Gary Childress wrote: ↑Thu Feb 13, 2020 4:06 pm
I don't know if he's necessarily saying that "lot's of serious-minded people have a desire to die". I tend to think he's speaking for himself and his own existence (what he experiences in what he perceives to be an absurd world), and not trying to speak for others, at least I wouldn't think so.
Well, he's certainly speaking TO others, with a view to some experience he thinks they share with him.
I mean, why else do you write a book? If you want just to emote, you can always go off and scream your angst to the wilderness, and then come home and nobody's the wiser. But if you write a book, you're trying to tell the world something you think they're going to have reason to think is right, right?
Camus published. He put this out there.
I mean, I can say the world is an absurd place and I'm sure many would disagree but that might be my apprehension. Other people can think what they want. I can't convince them and I'm not sure I would want to.
I think maybe you're not embracing the full sense of what Camus means by "absurd," Gary.

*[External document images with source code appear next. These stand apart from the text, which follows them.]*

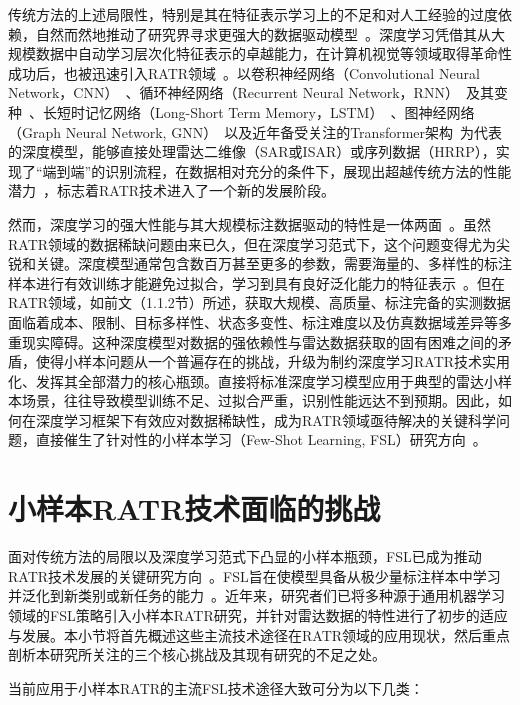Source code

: {传统方法的上述局限性，特别是其在特征表示学习上的不足和对人工经验的过度依赖，自然而然地推动了研究界寻求更强大的数据驱动模型~\cite{X}。深度学习凭借其从大规模数据中自动学习层次化特征表示的卓越能力，在计算机视觉等领域取得革命性成功后，也被迅速引入RATR领域~\cite{X}。以卷积神经网络（Convolutional Neural Network，CNN）~\cite{X}、循环神经网络（Recurrent Neural Network，RNN）~\cite{X}及其变种~\cite{X}、长短时记忆网络（Long-Short Term Memory，LSTM）~\cite{X}、图神经网络（Graph Neural Network, GNN）~\cite{X}以及近年备受关注的Transformer架构~\cite{X}为代表的深度模型，能够直接处理雷达二维像（SAR或ISAR）或序列数据（HRRP），实现了“端到端”的识别流程，在数据相对充分的条件下，展现出超越传统方法的性能潜力~\cite{X}，标志着RATR技术进入了一个新的发展阶段。

然而，深度学习的强大性能与其大规模标注数据驱动的特性是一体两面~\cite{X}。虽然RATR领域的数据稀缺问题由来已久，但在深度学习范式下，这个问题变得尤为尖锐和关键。深度模型通常包含数百万甚至更多的参数，需要海量的、多样性的标注样本进行有效训练才能避免过拟合，学习到具有良好泛化能力的特征表示~\cite{X}。但在RATR领域，如前文（1.1.2节）所述，获取大规模、高质量、标注完备的实测数据面临着成本、限制、目标多样性、状态多变性、标注难度以及仿真数据域差异等多重现实障碍。这种深度模型对数据的强依赖性与雷达数据获取的固有困难之间的矛盾，使得{小样本问题从一个普遍存在的挑战，升级为制约深度学习RATR技术实用化、发挥其全部潜力的核心瓶颈}。直接将标准深度学习模型应用于典型的雷达小样本场景，往往导致模型训练不足、过拟合严重，识别性能远达不到预期。因此，如何在深度学习框架下有效应对数据稀缺性，成为RATR领域亟待解决的关键科学问题，直接催生了针对性的{小样本学习（Few-Shot Learning, FSL）}研究方向~\cite{X}。


\section{小样本RATR技术面临的挑战}
面对传统方法的局限以及深度学习范式下凸显的小样本瓶颈，FSL已成为推动RATR技术发展的关键研究方向~\cite{X}。FSL旨在使模型具备从极少量标注样本中学习并泛化到新类别或新任务的能力~\cite{X}。近年来，研究者们已将多种源于通用机器学习领域的FSL策略引入小样本RATR研究，并针对雷达数据的特性进行了初步的适应与发展。本小节将首先概述这些主流技术途径在RATR领域的应用现状，然后重点剖析本研究所关注的三个核心挑战及其现有研究的不足之处。

当前应用于小样本RATR的主流FSL技术途径大致可分为以下几类：

}
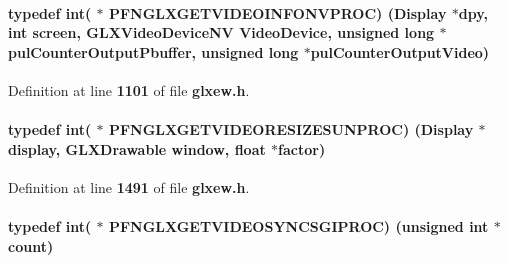 \paragraph[{P\+F\+N\+G\+L\+X\+G\+E\+T\+V\+I\+D\+E\+O\+I\+N\+F\+O\+N\+V\+P\+R\+OC}]{\setlength{\rightskip}{0pt plus 5cm}typedef {\bf int}( $\ast$  P\+F\+N\+G\+L\+X\+G\+E\+T\+V\+I\+D\+E\+O\+I\+N\+F\+O\+N\+V\+P\+R\+OC) (Display $\ast$dpy, {\bf int} screen, {\bf G\+L\+X\+Video\+Device\+NV} Video\+Device, unsigned long $\ast${\bf pul\+Counter\+Output\+Pbuffer}, unsigned long $\ast${\bf pul\+Counter\+Output\+Video})}\label{glxew_8h_a7fac75306eb0b21c129eedafd422614a}


Definition at line {\bf 1101} of file {\bf glxew.\+h}.

\paragraph[{P\+F\+N\+G\+L\+X\+G\+E\+T\+V\+I\+D\+E\+O\+R\+E\+S\+I\+Z\+E\+S\+U\+N\+P\+R\+OC}]{\setlength{\rightskip}{0pt plus 5cm}typedef {\bf int}( $\ast$  P\+F\+N\+G\+L\+X\+G\+E\+T\+V\+I\+D\+E\+O\+R\+E\+S\+I\+Z\+E\+S\+U\+N\+P\+R\+OC) (Display $\ast$display, {\bf G\+L\+X\+Drawable} window, float $\ast$factor)}\label{glxew_8h_a3a4ba91620e1c15b687ca8faa3302340}


Definition at line {\bf 1491} of file {\bf glxew.\+h}.

\paragraph[{P\+F\+N\+G\+L\+X\+G\+E\+T\+V\+I\+D\+E\+O\+S\+Y\+N\+C\+S\+G\+I\+P\+R\+OC}]{\setlength{\rightskip}{0pt plus 5cm}typedef {\bf int}( $\ast$  P\+F\+N\+G\+L\+X\+G\+E\+T\+V\+I\+D\+E\+O\+S\+Y\+N\+C\+S\+G\+I\+P\+R\+OC) (unsigned {\bf int} $\ast${\bf count})}\label{glxew_8h_a89606120cd98bcbf4018569354f28fe7}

Very clearly he means much more than that life
feels absurd
to some people. Rather, he's talking about the deep nature of how things really are, if you think about them realistically...or so he thinks. He supposes that the thoughtful person will, at end, believe both that life is meaningless inherently, but that people cannot endure life without meaning. And the dialectic between those two "facts," as he sees them, he calls "the absurd."

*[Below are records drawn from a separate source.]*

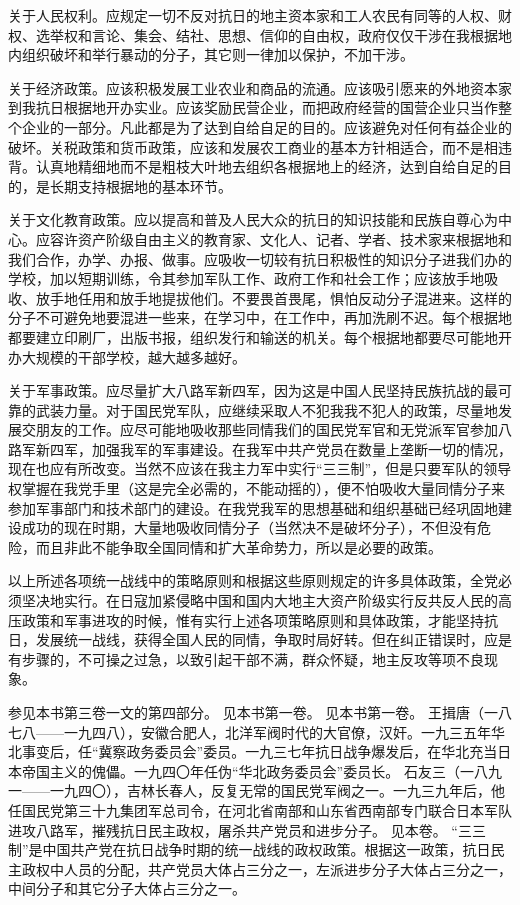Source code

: 关于人民权利。应规定一切不反对抗日的地主资本家和工人农民有同等的人权、财权、选举权和言论、集会、结社、思想、信仰的自由权，政府仅仅干涉在我根据地内组织破坏和举行暴动的分子，其它则一律加以保护，不加干涉。

关于经济政策。应该积极发展工业农业和商品的流通。应该吸引愿来的外地资本家到我抗日根据地开办实业。应该奖励民营企业，而把政府经营的国营企业只当作整个企业的一部分。凡此都是为了达到自给自足的目的。应该避免对任何有益企业的破坏。关税政策和货币政策，应该和发展农工商业的基本方针相适合，而不是相违背。认真地精细地而不是粗枝大叶地去组织各根据地上的经济，达到自给自足的目的，是长期支持根据地的基本环节。

关于文化教育政策。应以提高和普及人民大众的抗日的知识技能和民族自尊心为中心。应容许资产阶级自由主义的教育家、文化人、记者、学者、技术家来根据地和我们合作，办学、办报、做事。应吸收一切较有抗日积极性的知识分子进我们办的学校，加以短期训练，令其参加军队工作、政府工作和社会工作；应该放手地吸收、放手地任用和放手地提拔他们。不要畏首畏尾，惧怕反动分子混进来。这样的分子不可避免地要混进一些来，在学习中，在工作中，再加洗刷不迟。每个根据地都要建立印刷厂，出版书报，组织发行和输送的机关。每个根据地都要尽可能地开办大规模的干部学校，越大越多越好。

关于军事政策。应尽量扩大八路军新四军，因为这是中国人民坚持民族抗战的最可靠的武装力量。对于国民党军队，应继续采取人不犯我我不犯人的政策，尽量地发展交朋友的工作。应尽可能地吸收那些同情我们的国民党军官和无党派军官参加八路军新四军，加强我军的军事建设。在我军中共产党员在数量上垄断一切的情况，现在也应有所改变。当然不应该在我主力军中实行“三三制”，但是只要军队的领导权掌握在我党手里（这是完全必需的，不能动摇的），便不怕吸收大量同情分子来参加军事部门和技术部门的建设。在我党我军的思想基础和组织基础已经巩固地建设成功的现在时期，大量地吸收同情分子（当然决不是破坏分子），不但没有危险，而且非此不能争取全国同情和扩大革命势力，所以是必要的政策。

以上所述各项统一战线中的策略原则和根据这些原则规定的许多具体政策，全党必须坚决地实行。在日寇加紧侵略中国和国内大地主大资产阶级实行反共反人民的高压政策和军事进攻的时候，惟有实行上述各项策略原则和具体政策，才能坚持抗日，发展统一战线，获得全国人民的同情，争取时局好转。但在纠正错误时，应是有步骤的，不可操之过急，以致引起干部不满，群众怀疑，地主反攻等项不良现象。


\begin{maonote}
参见本书第三卷一文的第四部分。
见本书第一卷。
见本书第一卷。
王揖唐（一八七八——一九四八），安徽合肥人，北洋军阀时代的大官僚，汉奸。一九三五年华北事变后，任“冀察政务委员会”委员。一九三七年抗日战争爆发后，在华北充当日本帝国主义的傀儡。一九四〇年任伪“华北政务委员会”委员长。
石友三（一八九一——一九四〇），吉林长春人，反复无常的国民党军阀之一。一九三九年后，他任国民党第三十九集团军总司令，在河北省南部和山东省西南部专门联合日本军队进攻八路军，摧残抗日民主政权，屠杀共产党员和进步分子。
见本卷。
“三三制”是中国共产党在抗日战争时期的统一战线的政权政策。根据这一政策，抗日民主政权中人员的分配，共产党员大体占三分之一，左派进步分子大体占三分之一，中间分子和其它分子大体占三分之一。
\end{maonote}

His claim there is ontological, not merely emotional. He thinks "absurd" is how things
really are, not just how some people feel about them.
If he does not mean that, then his whole argument becomes pretty trivial. It reduces to "some people (plausibly incorrect or mentally ill ones) merely
feel that life is absurd, and others (plausibly better-balanced ones) really think not."
I don't think that's a serious enough starting point to launch his argument, do you?